Virus replication is necessary for HIV transmission. (A) Epidermal sheets were pulsed with low or high titers of HIV-1 NL4.3 (X4) or HIV-1 NL4.3-Bal (R5) in the presence or absence of the reverse transcriptase inhibitor AZT. After 3 days, emigrated LCs were cocultured with TZM-bl cells for 2 days. HIV-1 transmission to TZM-bl cells was determined by measuring luciferase activity (luminescence value or relative luciferase units [RLU]). Error bars represent the mean ± SEM of triplicates. (B) Migratory LCs were infected with X4 or R5 HIV-1 strains in presence or absence of different inhibitors including CCR5 antagonist Maraviroc, AZT and protease inhibitor Indinavir. After 3 days culture, LCs were cocultured with TZM-bl cells. After 2 days, transmission was measured by luciferase assay.
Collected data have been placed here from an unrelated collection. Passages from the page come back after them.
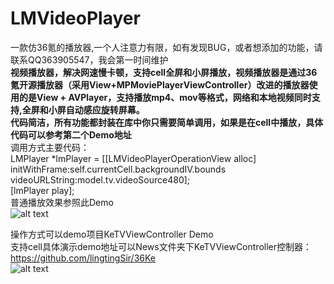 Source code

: # LMVideoPlayer
一款仿36氪的播放器,一个人注意力有限，如有发现BUG，或者想添加的功能，请联系QQ363905547，我会第一时间维护<br/>
<b>视频播放器，解决网速慢卡顿，支持cell全屏和小屏播放，视频播放器是通过36氪开源播放器（采用View+MPMoviePlayerViewController）改进的播放器使用的是View + AVPlayer，支持播放mp4、mov等格式，网络和本地视频同时支持,全屏和小屏自动感应旋转屏幕。<br/>
代码简洁，所有功能都封装在库中你只需要简单调用，如果是在cell中播放，具体代码可以参考第二个Demo地址</b> <br/> 调用方式主要代码：<br/>
LMPlayer *lmPlayer = [[LMVideoPlayerOperationView alloc] initWithFrame:self.currentCell.backgroundIV.bounds     <br/> videoURLString:model.tv.videoSource480]; <br/>
[lmPlayer play]; <br/>
普通播放效果参照此Demo <br/>
![alt text](https://github.com/lingtingSir/LMVideoPlayer/blob/master/Video2.gif)


操作方式可以demo项目KeTVViewController Demo  <br/>
支持cell具体演示demo地址可以News文件夹下KeTVViewController控制器：<a>https://github.com/lingtingSir/36Ke</a>  <br/>
![alt text](http://upload-images.jianshu.io/upload_images/1231308-8ab438b90472c63d.gif?imageMogr2/auto-orient/strip
)
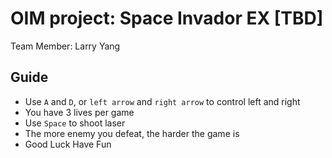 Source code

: # OIM project: Space Invador EX [TBD]
Team Member: Larry Yang

## Guide
- Use `A` and `D`, or `left arrow` and `right arrow` to control left and right
- You have 3 lives per game
- Use `Space` to shoot laser
- The more enemy you defeat, the harder the game is
- Good Luck Have Fun
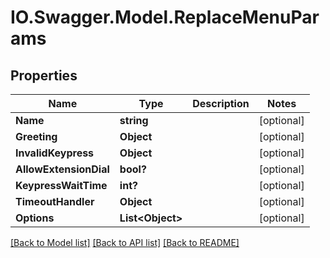 # IO.Swagger.Model.ReplaceMenuParams
## Properties

Name | Type | Description | Notes
------------ | ------------- | ------------- | -------------
**Name** | **string** |  | [optional] 
**Greeting** | **Object** |  | [optional] 
**InvalidKeypress** | **Object** |  | [optional] 
**AllowExtensionDial** | **bool?** |  | [optional] 
**KeypressWaitTime** | **int?** |  | [optional] 
**TimeoutHandler** | **Object** |  | [optional] 
**Options** | **List&lt;Object&gt;** |  | [optional] 

[[Back to Model list]](../README.md#documentation-for-models) [[Back to API list]](../README.md#documentation-for-api-endpoints) [[Back to README]](../README.md)

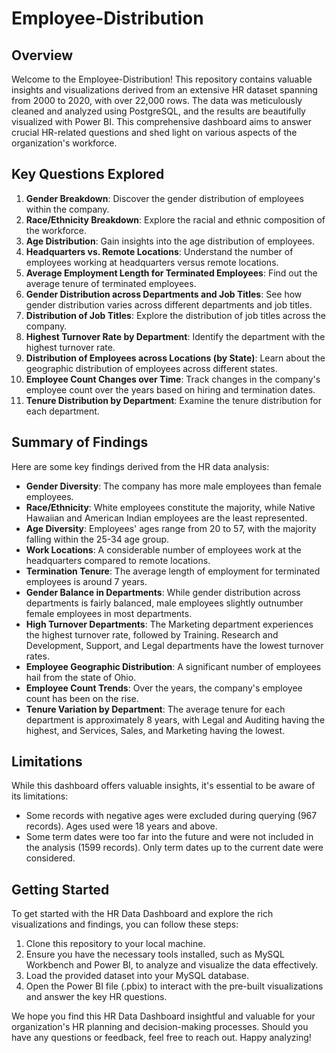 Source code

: # Employee-Distribution

## Overview

Welcome to the Employee-Distribution! This repository contains valuable insights and visualizations derived from an extensive HR dataset spanning from 2000 to 2020, with over 22,000 rows. The data was meticulously cleaned and analyzed using PostgreSQL, and the results are beautifully visualized with Power BI. This comprehensive dashboard aims to answer crucial HR-related questions and shed light on various aspects of the organization's workforce.



## Key Questions Explored

1. **Gender Breakdown**: Discover the gender distribution of employees within the company.
2. **Race/Ethnicity Breakdown**: Explore the racial and ethnic composition of the workforce.
3. **Age Distribution**: Gain insights into the age distribution of employees.
4. **Headquarters vs. Remote Locations**: Understand the number of employees working at headquarters versus remote locations.
5. **Average Employment Length for Terminated Employees**: Find out the average tenure of terminated employees.
6. **Gender Distribution across Departments and Job Titles**: See how gender distribution varies across different departments and job titles.
7. **Distribution of Job Titles**: Explore the distribution of job titles across the company.
8. **Highest Turnover Rate by Department**: Identify the department with the highest turnover rate.
9. **Distribution of Employees across Locations (by State)**: Learn about the geographic distribution of employees across different states.
10. **Employee Count Changes over Time**: Track changes in the company's employee count over the years based on hiring and termination dates.
11. **Tenure Distribution by Department**: Examine the tenure distribution for each department.

## Summary of Findings

Here are some key findings derived from the HR data analysis:

- **Gender Diversity**: The company has more male employees than female employees.
- **Race/Ethnicity**: White employees constitute the majority, while Native Hawaiian and American Indian employees are the least represented.
- **Age Diversity**: Employees' ages range from 20 to 57, with the majority falling within the 25-34 age group.
- **Work Locations**: A considerable number of employees work at the headquarters compared to remote locations.
- **Termination Tenure**: The average length of employment for terminated employees is around 7 years.
- **Gender Balance in Departments**: While gender distribution across departments is fairly balanced, male employees slightly outnumber female employees in most departments.
- **High Turnover Departments**: The Marketing department experiences the highest turnover rate, followed by Training. Research and Development, Support, and Legal departments have the lowest turnover rates.
- **Employee Geographic Distribution**: A significant number of employees hail from the state of Ohio.
- **Employee Count Trends**: Over the years, the company's employee count has been on the rise.
- **Tenure Variation by Department**: The average tenure for each department is approximately 8 years, with Legal and Auditing having the highest, and Services, Sales, and Marketing having the lowest.

## Limitations

While this dashboard offers valuable insights, it's essential to be aware of its limitations:

- Some records with negative ages were excluded during querying (967 records). Ages used were 18 years and above.
- Some term dates were too far into the future and were not included in the analysis (1599 records). Only term dates up to the current date were considered.

## Getting Started

To get started with the HR Data Dashboard and explore the rich visualizations and findings, you can follow these steps:

1. Clone this repository to your local machine.
2. Ensure you have the necessary tools installed, such as MySQL Workbench and Power BI, to analyze and visualize the data effectively.
3. Load the provided dataset into your MySQL database.
4. Open the Power BI file (.pbix) to interact with the pre-built visualizations and answer the key HR questions.

We hope you find this HR Data Dashboard insightful and valuable for your organization's HR planning and decision-making processes. Should you have any questions or feedback, feel free to reach out. Happy analyzing!
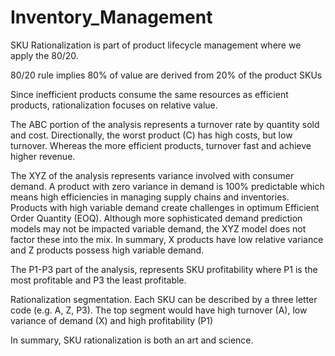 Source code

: # Inventory_Management
SKU Rationalization is part of product lifecycle management where we apply the 80/20.

80/20 rule implies 80% of value are derived from 20% of the product SKUs

Since inefficient products consume the same resources as efficient products, rationalization focuses on relative value.

The ABC portion of the analysis represents a turnover rate by quantity sold and cost.  Directionally, the worst product (C) has high costs, but low turnover.  Whereas the more efficient products, turnover fast and achieve higher revenue.

The XYZ of the analysis represents variance involved with consumer demand.  A product with zero variance in demand is 100% predictable which means high efficiencies in managing supply chains and inventories.  Products with high variable demand create challenges in optimum Efficient Order Quantity (EOQ).  Although more sophisticated demand prediction models may not be impacted variable demand, the XYZ model does not factor these into the mix.  In summary, X products have low relative variance and Z products possess high variable demand.

The P1-P3 part of the analysis, represents SKU profitability where P1 is the most profitable and P3 the least profitable.

Rationalization segmentation.  Each SKU can be described by a three letter code (e.g. A, Z, P3).  The top segment would have high turnover (A), low variance of demand (X) and high profitability (P1)

In summary, SKU rationalization is both an art and science.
Error bars represent the mean ± SEM of triplicates.

Figure 5

TNF-matured LCs transmit both X4 and R5 HIV-1. (A) Epidermal sheets were pretreated with different stimuli including Pam3CSK4 and TNF for 4 hours, pulsed with low and high titers of X4 and R5 HIV-1 for 5 hours (A) At day 3 emigrant LCs were collected, cocultured with CCR5 Jurkat T cells and HIV-1 transmission was determined after 3 days by measuring intracellular HIV-1 p24 or GFP expression by flow cytometry. Using T cell-marker CD3 and LC-marker CD1a, infection of the target cells were exclusively analyzed. Error bars represent the mean ± SEM of at least 3 independent experiments. (B) Epidermal sheets were pretreated with Pam3CSK4 and TNF for 4 hours or left untreated as control, following exposure to low or high titers of X4 and R5 HIV-1 in presence or absence of AZT for 5 hours. After 3 days, emigrated LCs were cocultured with CCR5 Jurkat T cells and transmission rate was determined at day 6 by flow cytometry. Error bars represent the mean ± SEM of at least 3 independent experiments. (C) Treatment of LCs with stimuli highly increased infection. Epidermal sheets were pretreated with Pam3CSK4 and TNF for 4 hours then pulsed with X4 HIV-1 for 5 hours. Infection of emigrant LCs was determined at 6–7 days by intracellular p24 staining in combination with LC-marker CD1a by flow cytometric analysis. Error bars represent the mean ± SEM of 3 independent experiments.